All of the data that appears below is to be given again precisely as written.

▽

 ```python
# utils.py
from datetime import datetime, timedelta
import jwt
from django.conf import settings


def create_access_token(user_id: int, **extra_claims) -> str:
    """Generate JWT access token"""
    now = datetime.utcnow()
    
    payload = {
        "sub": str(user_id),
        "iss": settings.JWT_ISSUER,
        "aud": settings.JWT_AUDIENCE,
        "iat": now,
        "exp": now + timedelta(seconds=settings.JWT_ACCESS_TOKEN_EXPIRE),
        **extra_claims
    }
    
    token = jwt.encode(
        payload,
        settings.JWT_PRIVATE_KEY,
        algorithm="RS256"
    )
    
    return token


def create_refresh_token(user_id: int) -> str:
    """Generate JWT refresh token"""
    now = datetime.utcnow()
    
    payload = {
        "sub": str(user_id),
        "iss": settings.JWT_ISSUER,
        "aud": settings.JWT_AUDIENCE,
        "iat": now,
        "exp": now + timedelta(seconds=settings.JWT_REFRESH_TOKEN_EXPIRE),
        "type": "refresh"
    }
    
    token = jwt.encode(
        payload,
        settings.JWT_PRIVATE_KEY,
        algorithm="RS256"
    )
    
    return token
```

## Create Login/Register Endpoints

△

### Your response:
 ```python
# utils.py
from datetime import datetime, timedelta
import jwt
from django.conf import settings


def create_access_token(user_id: int, **extra_claims) -> str:
    """Generate JWT access token"""
    now = datetime.utcnow()
    
    payload = {
        "sub": str(user_id),
        "iss": settings.JWT_ISSUER,
        "aud": settings.JWT_AUDIENCE,
        "iat": now,
        "exp": now + timedelta(seconds=settings.JWT_ACCESS_TOKEN_EXPIRE),
        **extra_claims
    }
    
    token = jwt.encode(
        payload,
        settings.JWT_PRIVATE_KEY,
        algorithm="RS256"
    )
    
    return token


def create_refresh_token(user_id: int) -> str:
    """Generate JWT refresh token"""
    now = datetime.utcnow()
    
    payload = {
        "sub": str(user_id),
        "iss": settings.JWT_ISSUER,
        "aud": settings.JWT_AUDIENCE,
        "iat": now,
        "exp": now + timedelta(seconds=settings.JWT_REFRESH_TOKEN_EXPIRE),
        "type": "refresh"
    }
    
    token = jwt.encode(
        payload,
        settings.JWT_PRIVATE_KEY,
        algorithm="RS256"
    )
    
    return token
```

## Create Login/Register Endpoints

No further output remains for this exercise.